Published on August 9th, 2014 | by Joseph Saulnier0
Turtle Power: A Conversation with the Man Behind the Documentary
Recently, I had the opportunity to sit and talk with Randall Lobb, a high school teacher from Ontario, Canada who was able to do something most people my age only dream about. He made a documentary about the Teenage Mutant Ninja Turtles. A documentary with a bold claim right in its title: “Turtle Power: The Definitive History of the Teenage Mutant Ninja Turtles.
Whilst on the phone, waiting to get my turn with the man, I did learn a few interesting tidbits about Mr. Lobb and his experience with the movie. Prior to beginning work on this documentary, Randall was not a fan of the Turtles. That’s not to say he disliked them, it just wasn’t really at the top of his list of IPs. The DP on the film, Isaac Elliott-Fisher, however was. And Randall saw an opportunity to get in on a niche documentary with subject matter that was, and still is, very popular subject matter. Hoping that he would learn more of the culture, and that it could lead to more opportunities in the future, he delved right in.
Randall began working on the documentary in late November, early December of 2008. He continued work the film until he literally turned in the last piece in early August 2014. Most people can’t imagine working a single project for this long, but Randall said that it remained interesting from start to finish, and beyond. He mentioned that he has several companies interested in the project, including a few emails from the big guys at Paramount. He loved every aspect of it and covered most everything in the Turtles universe. Though he wished he could have, there just wasn’t enough time to include more about the new Nickelodeon series, 2014’s “Teenage Mutant Ninja Turtles”.

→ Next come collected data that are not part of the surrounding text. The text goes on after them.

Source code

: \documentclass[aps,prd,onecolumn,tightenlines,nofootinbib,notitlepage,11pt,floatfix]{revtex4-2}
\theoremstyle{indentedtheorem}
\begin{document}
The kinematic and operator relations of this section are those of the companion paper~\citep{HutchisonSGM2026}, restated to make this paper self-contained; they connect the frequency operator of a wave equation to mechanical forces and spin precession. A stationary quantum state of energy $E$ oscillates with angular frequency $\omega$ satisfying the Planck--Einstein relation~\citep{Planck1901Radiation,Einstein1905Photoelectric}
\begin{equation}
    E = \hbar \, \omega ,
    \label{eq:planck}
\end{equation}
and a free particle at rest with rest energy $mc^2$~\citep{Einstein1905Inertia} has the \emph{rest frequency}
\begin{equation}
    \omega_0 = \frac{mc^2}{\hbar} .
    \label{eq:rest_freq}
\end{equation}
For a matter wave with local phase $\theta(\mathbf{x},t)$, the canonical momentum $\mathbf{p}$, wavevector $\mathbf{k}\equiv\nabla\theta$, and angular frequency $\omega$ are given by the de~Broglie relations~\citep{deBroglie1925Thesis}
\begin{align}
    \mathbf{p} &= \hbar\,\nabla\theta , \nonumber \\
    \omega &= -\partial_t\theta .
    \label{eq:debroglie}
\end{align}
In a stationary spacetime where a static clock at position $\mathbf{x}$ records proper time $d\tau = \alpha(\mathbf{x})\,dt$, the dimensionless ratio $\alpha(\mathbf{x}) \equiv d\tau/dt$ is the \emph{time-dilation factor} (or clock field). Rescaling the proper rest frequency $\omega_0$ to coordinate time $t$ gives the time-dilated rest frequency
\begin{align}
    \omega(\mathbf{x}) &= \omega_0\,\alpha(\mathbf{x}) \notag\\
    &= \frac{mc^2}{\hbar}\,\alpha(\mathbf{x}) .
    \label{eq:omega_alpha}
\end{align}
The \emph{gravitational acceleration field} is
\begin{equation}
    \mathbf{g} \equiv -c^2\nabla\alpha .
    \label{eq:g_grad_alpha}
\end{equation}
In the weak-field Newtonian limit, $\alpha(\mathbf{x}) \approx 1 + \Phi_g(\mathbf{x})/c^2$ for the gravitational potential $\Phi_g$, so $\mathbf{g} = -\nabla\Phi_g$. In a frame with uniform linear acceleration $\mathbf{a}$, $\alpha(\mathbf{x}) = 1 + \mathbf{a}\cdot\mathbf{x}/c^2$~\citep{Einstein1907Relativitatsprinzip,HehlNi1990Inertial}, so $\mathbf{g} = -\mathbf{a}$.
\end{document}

Randall revealed to me that his biggest challenge during the whole project was other people. He went on to elaborate that many people tried to make the film about what they want, instead of what he wanted. After all, he is the drive behind the film getting made, shouldn’t he be able to have his way. This was difficult though. As I mentioned earlier, he is a high school teacher from Canada. Could you imagine trying to set up interviews, and even pitch the idea to paramount, with this background? It was trying to say the least, but he always stayed true to getting his vision down and out in the world.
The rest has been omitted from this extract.